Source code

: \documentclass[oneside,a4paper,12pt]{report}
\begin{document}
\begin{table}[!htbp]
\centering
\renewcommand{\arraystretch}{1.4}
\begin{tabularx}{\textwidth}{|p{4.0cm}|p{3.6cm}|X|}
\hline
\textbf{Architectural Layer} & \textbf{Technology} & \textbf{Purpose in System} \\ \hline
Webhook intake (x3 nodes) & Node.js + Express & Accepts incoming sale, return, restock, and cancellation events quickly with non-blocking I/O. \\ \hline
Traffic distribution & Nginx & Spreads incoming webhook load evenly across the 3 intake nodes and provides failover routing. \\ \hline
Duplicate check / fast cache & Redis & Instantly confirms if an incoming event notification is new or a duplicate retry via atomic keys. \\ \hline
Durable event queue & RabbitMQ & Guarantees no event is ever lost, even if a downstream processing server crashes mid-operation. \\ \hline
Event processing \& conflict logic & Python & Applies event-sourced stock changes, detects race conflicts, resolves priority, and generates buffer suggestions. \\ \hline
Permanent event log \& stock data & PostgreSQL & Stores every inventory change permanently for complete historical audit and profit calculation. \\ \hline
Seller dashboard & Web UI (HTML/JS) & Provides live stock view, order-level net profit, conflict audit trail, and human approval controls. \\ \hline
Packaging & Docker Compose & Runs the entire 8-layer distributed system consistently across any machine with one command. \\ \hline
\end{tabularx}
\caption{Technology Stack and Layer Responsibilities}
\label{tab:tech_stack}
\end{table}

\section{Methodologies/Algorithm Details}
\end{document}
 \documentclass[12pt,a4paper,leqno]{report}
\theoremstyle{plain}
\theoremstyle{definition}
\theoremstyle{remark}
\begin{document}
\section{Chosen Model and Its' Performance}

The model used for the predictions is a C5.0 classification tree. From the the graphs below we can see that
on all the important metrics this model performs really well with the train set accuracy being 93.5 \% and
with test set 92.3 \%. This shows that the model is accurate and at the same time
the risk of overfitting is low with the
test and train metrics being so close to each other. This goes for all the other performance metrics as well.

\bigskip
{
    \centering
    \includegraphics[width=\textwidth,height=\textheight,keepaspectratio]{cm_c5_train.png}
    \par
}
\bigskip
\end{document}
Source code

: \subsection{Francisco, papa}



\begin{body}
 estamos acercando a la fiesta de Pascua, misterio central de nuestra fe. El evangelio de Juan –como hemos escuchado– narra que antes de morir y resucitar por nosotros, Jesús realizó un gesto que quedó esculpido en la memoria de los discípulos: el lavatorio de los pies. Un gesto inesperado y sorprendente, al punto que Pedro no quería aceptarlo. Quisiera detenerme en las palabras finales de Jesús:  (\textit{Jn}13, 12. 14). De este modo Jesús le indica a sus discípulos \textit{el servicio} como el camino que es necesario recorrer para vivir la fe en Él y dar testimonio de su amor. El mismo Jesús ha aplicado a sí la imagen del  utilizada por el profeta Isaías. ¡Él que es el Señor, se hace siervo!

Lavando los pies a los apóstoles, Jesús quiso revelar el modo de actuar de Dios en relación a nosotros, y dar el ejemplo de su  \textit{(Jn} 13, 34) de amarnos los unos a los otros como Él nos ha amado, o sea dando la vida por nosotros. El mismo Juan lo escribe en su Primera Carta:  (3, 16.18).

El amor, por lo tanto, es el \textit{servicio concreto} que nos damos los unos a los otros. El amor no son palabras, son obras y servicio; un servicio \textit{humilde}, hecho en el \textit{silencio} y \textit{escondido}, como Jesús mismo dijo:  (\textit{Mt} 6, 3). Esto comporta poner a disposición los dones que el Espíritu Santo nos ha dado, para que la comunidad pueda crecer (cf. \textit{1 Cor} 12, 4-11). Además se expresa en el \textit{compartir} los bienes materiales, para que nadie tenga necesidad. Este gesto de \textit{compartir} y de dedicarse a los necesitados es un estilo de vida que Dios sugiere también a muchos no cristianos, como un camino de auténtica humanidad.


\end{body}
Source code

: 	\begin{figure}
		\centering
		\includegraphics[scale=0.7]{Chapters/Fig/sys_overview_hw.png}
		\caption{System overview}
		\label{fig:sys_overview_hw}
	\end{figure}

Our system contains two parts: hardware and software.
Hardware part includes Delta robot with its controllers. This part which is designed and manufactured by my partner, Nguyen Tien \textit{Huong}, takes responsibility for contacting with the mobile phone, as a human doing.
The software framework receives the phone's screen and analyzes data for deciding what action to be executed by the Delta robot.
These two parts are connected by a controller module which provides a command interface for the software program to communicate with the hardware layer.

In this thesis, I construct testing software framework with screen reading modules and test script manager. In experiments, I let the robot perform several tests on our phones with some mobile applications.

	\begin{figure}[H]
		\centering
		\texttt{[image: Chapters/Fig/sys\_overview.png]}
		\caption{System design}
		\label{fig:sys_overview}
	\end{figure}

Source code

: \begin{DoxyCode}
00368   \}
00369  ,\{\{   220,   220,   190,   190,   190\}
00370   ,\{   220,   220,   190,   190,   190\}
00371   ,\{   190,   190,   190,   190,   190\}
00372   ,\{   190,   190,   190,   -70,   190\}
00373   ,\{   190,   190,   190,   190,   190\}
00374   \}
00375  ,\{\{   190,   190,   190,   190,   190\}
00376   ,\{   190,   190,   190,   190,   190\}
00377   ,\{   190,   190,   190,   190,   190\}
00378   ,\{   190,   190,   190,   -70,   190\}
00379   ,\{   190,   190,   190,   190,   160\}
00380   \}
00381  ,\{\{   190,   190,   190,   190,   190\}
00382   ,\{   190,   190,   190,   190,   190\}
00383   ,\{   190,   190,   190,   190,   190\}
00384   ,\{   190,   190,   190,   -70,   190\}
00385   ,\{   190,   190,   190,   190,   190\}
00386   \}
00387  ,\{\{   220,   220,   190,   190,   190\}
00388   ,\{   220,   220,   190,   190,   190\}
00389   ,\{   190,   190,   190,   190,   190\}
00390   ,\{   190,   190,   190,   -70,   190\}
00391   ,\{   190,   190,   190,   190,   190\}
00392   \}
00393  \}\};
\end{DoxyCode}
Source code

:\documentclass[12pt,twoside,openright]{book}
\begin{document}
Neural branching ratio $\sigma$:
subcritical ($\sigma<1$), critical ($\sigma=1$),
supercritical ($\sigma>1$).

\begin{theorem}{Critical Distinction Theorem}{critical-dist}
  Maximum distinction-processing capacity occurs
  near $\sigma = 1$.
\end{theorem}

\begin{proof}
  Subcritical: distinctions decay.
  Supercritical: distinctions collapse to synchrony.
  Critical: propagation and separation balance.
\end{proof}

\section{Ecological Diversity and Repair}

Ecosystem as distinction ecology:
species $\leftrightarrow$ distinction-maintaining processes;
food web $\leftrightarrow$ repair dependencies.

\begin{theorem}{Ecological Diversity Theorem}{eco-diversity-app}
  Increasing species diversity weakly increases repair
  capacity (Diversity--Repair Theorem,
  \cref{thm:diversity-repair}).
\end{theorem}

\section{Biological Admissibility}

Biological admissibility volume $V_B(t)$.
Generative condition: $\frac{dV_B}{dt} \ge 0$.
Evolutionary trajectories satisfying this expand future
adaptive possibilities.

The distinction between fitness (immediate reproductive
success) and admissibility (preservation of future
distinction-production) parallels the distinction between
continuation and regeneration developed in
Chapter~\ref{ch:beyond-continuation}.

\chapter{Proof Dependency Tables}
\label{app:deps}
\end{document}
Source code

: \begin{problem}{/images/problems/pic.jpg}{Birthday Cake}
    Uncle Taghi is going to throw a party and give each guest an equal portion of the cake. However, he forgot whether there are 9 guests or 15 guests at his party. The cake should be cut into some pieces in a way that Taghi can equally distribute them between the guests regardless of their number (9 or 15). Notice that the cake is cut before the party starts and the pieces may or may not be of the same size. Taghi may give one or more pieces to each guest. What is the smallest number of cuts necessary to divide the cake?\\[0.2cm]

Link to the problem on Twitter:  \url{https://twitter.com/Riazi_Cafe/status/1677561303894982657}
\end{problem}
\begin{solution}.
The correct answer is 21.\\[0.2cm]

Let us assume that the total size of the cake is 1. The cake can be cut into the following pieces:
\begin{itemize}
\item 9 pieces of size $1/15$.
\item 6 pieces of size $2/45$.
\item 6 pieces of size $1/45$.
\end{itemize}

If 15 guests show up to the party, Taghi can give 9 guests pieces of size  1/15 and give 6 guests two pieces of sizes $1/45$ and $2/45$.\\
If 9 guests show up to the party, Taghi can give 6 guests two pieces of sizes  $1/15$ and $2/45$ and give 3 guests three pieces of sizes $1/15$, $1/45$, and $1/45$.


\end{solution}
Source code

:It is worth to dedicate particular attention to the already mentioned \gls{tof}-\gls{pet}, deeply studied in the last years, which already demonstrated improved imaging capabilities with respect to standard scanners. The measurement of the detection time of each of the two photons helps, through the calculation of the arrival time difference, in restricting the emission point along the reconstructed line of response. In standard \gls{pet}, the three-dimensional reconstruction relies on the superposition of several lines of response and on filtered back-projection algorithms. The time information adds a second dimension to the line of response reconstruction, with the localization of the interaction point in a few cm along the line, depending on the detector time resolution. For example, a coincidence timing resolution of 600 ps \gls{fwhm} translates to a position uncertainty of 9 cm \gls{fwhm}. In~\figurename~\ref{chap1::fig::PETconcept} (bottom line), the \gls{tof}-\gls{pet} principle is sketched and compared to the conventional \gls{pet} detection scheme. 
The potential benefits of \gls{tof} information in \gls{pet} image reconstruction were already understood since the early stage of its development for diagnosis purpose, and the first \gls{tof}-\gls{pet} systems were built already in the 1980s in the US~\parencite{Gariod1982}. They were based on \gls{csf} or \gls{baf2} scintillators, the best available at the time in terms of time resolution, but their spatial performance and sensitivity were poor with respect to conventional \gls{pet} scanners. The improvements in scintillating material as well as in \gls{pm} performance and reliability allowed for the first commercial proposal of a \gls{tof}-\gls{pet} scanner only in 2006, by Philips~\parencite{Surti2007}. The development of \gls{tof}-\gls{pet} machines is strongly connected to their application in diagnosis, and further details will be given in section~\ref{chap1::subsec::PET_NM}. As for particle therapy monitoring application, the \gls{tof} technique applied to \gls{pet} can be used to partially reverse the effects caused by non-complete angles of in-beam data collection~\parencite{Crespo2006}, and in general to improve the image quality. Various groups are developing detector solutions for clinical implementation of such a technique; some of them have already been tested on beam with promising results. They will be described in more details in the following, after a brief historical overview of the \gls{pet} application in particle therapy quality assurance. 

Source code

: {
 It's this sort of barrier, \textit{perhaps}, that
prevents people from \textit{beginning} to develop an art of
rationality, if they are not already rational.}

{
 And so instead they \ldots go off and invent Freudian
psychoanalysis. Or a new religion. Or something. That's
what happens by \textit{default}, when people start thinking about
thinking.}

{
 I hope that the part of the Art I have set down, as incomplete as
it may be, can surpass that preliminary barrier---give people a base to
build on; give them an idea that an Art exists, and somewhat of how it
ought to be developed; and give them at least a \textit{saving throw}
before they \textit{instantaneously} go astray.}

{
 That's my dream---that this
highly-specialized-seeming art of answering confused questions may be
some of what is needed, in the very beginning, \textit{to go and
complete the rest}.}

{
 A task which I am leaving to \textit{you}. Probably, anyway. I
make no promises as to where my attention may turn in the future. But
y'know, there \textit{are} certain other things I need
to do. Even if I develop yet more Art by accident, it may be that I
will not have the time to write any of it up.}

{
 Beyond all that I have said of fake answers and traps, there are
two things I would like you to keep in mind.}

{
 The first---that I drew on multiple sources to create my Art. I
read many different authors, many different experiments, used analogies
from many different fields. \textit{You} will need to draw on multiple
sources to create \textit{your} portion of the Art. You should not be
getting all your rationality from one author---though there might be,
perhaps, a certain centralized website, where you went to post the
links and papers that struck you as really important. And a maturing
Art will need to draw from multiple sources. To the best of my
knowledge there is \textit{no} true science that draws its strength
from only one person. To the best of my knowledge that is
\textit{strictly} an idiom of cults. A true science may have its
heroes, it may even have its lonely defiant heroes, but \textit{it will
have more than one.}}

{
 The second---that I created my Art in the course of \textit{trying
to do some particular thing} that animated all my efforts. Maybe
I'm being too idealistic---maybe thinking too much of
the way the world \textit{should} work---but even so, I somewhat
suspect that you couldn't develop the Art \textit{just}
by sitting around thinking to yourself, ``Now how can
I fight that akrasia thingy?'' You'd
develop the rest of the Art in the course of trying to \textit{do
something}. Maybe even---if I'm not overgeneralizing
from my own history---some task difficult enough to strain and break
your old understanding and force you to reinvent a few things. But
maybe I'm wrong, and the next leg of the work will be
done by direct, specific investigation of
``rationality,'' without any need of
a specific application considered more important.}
--------------------------------------------------
◆ Task to carry out
Copy range, inclusive: the line holding "Event processing \&" to the line holding "Model and Its'". Reproduce exactly those lines of the records above and no others.

◆ Written solution
Event processing \& conflict logic & Python & Applies event-sourced stock changes, detects race conflicts, resolves priority, and generates buffer suggestions. \\ \hline
Permanent event log \& stock data & PostgreSQL & Stores every inventory change permanently for complete historical audit and profit calculation. \\ \hline
Seller dashboard & Web UI (HTML/JS) & Provides live stock view, order-level net profit, conflict audit trail, and human approval controls. \\ \hline
Packaging & Docker Compose & Runs the entire 8-layer distributed system consistently across any machine with one command. \\ \hline
\end{tabularx}
\caption{Technology Stack and Layer Responsibilities}
\label{tab:tech_stack}
\end{table}

\section{Methodologies/Algorithm Details}
\end{document}
 \documentclass[12pt,a4paper,leqno]{report}
\theoremstyle{plain}
\theoremstyle{definition}
\theoremstyle{remark}
\begin{document}
\section{Chosen Model and Its' Performance}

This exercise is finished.